Donald Trump’s leases of public lands and waters for oil and gas drilling could lead to the production of more climate-warming pollution than the entire European Union contributes in a year, according to a new report.
The Wilderness Society estimates that heat-trapping emissions from extracting and burning those fossil fuels could range between 854 million and 4.7 billion metric tons of carbon dioxide equivalent, depending on how much development companies pursue.
The 28 nations in the European Union produced about 4 billion metric tons of carbon dioxide equivalent in 2014, the last year reported.
“These leasing decisions have significant and long-term ramifications for our climate and our ability to stave off the worst impacts of global warming,” the group said.
“Emissions from public lands are expected to fall well short of the reductions target suggested by leading climate science, and this administration’s leasing decisions are making that problem much worse.”
The US government has offered close to 378 million acres (153 million hectares) of public lands and waters for oil and gas leasing since Trump became president through April 2019, according to the group. That’s more than any previous administration, says the Wilderness Society.
The government does not regularly track emissions from fossil fuel development on public lands, and courts have rebuked the US Interior Department for failing to consider the climate crisis in granting leases. The Trump administration has also been trying to overturn an Obama-era moratorium on federal coal leasing.
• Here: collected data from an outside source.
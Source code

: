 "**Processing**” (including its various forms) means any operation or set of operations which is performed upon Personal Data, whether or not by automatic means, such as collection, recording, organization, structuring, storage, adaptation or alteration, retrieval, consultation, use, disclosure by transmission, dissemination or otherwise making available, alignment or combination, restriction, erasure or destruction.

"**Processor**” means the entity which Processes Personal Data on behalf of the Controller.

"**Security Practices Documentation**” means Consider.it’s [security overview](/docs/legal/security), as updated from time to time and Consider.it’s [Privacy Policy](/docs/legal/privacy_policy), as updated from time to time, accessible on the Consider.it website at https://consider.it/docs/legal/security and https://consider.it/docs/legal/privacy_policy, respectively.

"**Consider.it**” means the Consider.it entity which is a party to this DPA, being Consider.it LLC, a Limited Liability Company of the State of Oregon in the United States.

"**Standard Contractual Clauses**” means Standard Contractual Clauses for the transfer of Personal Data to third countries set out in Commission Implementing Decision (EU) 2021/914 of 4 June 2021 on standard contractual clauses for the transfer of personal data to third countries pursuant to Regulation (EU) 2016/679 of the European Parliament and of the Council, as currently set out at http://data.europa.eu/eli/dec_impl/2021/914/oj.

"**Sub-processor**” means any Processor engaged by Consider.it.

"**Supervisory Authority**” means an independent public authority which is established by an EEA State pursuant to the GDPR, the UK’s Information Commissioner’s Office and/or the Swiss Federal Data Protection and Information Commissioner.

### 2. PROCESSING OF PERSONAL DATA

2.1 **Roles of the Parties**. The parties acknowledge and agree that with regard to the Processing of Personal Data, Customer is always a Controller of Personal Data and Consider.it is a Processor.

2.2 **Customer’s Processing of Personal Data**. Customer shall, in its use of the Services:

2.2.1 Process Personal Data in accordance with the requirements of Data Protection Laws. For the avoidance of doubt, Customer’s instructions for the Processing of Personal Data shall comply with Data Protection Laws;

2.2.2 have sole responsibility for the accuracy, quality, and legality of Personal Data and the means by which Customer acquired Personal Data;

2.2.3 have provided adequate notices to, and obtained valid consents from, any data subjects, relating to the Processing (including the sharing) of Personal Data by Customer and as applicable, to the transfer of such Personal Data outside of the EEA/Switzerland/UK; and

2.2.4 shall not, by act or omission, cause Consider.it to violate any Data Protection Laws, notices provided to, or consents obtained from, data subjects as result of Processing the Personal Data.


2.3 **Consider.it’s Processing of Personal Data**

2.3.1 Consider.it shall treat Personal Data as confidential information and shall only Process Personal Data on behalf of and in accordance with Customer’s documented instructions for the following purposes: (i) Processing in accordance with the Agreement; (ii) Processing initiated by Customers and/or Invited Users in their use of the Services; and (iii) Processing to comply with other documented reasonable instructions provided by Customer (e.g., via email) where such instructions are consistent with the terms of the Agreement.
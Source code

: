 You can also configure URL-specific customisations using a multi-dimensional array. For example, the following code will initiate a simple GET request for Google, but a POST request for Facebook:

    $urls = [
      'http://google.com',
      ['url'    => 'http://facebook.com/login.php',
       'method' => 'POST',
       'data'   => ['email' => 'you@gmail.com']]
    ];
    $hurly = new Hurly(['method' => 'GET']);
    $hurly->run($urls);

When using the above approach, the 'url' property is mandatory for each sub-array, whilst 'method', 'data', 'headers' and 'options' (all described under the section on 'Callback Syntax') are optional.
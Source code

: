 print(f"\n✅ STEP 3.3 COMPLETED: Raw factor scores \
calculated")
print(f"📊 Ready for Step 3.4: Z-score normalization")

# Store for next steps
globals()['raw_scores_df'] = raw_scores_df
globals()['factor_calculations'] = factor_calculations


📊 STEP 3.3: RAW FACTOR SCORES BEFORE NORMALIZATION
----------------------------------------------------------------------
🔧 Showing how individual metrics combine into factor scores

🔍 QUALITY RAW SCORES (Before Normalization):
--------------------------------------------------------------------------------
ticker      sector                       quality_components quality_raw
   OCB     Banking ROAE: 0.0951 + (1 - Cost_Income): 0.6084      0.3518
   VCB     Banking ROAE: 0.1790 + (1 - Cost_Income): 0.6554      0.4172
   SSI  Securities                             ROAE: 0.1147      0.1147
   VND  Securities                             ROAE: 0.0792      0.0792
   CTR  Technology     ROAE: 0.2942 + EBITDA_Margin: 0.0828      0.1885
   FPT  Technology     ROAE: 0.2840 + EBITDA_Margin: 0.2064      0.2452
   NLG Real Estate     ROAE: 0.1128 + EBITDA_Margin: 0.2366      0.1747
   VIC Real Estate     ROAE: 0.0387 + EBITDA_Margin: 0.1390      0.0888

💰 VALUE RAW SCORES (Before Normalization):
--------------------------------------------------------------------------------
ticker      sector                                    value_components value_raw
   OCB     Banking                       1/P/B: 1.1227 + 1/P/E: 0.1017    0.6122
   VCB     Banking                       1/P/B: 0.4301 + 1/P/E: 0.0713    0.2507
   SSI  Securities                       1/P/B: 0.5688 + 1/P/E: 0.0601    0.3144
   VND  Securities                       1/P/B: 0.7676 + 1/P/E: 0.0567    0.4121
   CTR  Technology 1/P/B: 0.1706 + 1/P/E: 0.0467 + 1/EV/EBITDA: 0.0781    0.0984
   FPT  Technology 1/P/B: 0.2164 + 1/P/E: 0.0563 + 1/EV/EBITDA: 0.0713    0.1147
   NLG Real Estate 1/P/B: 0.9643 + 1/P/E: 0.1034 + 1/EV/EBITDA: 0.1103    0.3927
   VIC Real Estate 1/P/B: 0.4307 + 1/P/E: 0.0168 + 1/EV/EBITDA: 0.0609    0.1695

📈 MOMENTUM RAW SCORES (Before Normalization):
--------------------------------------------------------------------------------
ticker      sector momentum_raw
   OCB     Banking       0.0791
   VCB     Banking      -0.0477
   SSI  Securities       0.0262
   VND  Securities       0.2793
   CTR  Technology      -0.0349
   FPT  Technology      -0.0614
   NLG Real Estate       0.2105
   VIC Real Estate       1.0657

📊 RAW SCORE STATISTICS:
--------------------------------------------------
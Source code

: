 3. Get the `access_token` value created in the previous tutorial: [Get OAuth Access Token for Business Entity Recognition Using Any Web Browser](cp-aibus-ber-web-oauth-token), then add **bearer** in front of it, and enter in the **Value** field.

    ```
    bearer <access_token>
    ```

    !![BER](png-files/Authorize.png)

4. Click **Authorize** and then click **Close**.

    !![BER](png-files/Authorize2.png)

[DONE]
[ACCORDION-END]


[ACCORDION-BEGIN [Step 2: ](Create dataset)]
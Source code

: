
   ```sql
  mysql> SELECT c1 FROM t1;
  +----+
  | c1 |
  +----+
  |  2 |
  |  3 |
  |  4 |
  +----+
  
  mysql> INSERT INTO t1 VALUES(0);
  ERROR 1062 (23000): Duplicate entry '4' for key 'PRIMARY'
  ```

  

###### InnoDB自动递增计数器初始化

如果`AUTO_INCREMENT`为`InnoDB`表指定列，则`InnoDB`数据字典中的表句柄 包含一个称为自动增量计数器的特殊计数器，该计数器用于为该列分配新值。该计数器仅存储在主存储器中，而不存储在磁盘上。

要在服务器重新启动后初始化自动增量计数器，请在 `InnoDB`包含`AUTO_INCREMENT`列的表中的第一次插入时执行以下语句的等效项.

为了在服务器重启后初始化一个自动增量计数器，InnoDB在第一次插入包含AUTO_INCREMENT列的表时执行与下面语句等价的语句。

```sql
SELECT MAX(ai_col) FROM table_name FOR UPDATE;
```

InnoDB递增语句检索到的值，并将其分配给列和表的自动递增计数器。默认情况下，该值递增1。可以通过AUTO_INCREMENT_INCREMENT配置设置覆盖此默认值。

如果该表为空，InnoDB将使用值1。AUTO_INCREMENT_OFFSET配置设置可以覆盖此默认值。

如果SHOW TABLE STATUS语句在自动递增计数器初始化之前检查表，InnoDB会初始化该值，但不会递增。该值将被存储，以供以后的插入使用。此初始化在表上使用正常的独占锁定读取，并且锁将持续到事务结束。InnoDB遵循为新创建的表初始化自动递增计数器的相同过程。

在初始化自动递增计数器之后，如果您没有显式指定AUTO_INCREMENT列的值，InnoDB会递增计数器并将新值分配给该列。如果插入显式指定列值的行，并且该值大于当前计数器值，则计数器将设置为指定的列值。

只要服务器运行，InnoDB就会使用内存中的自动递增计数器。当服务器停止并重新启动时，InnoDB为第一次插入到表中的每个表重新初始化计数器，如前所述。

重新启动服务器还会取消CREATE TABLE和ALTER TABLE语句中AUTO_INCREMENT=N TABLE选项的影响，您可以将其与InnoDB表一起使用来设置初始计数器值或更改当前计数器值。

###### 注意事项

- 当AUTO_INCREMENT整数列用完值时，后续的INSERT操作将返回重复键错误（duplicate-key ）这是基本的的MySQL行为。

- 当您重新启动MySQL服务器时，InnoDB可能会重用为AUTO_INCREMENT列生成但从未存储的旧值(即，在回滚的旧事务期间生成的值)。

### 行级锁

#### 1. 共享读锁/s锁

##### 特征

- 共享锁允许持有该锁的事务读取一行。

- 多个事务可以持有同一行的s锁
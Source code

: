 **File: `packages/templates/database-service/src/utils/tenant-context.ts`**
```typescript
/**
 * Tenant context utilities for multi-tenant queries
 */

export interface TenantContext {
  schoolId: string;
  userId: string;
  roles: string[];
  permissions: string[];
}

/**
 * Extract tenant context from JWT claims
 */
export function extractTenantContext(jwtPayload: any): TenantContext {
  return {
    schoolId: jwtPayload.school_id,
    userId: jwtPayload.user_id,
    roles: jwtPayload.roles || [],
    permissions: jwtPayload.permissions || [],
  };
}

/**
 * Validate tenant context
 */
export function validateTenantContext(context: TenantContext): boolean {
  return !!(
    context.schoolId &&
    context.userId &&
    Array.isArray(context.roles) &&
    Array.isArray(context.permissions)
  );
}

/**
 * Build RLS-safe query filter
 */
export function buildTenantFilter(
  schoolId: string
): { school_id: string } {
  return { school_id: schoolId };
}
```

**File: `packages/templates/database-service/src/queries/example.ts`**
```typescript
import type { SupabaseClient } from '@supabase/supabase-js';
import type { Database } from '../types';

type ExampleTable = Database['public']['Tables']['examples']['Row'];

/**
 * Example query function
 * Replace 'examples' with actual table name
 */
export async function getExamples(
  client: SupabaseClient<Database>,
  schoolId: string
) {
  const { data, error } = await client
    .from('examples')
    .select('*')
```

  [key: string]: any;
Multiple candidates vying for the White House in 2020 have said they would ban new drilling on public lands. They include Elizabeth Warren, Bernie Sanders, Joe Biden, Kirsten Gillibrand, Cory Booker, Jay Inslee, Pete Buttigieg and Tim Ryan.
David Hayes, who was Interior’s deputy secretary under the Obama administration, testified before US lawmakers at a hearing on Tuesday that some oil and gas activity can and should continue on public lands “but it should be counterbalanced with the aggressive deployment of our public lands to tackle the climate crisis.”
Republicans on the subcommittee holding the House hearing called a witness from the conservative Heritage Foundation to argue that “negligible climate benefits” would come from banning oil and gas production on federal lands.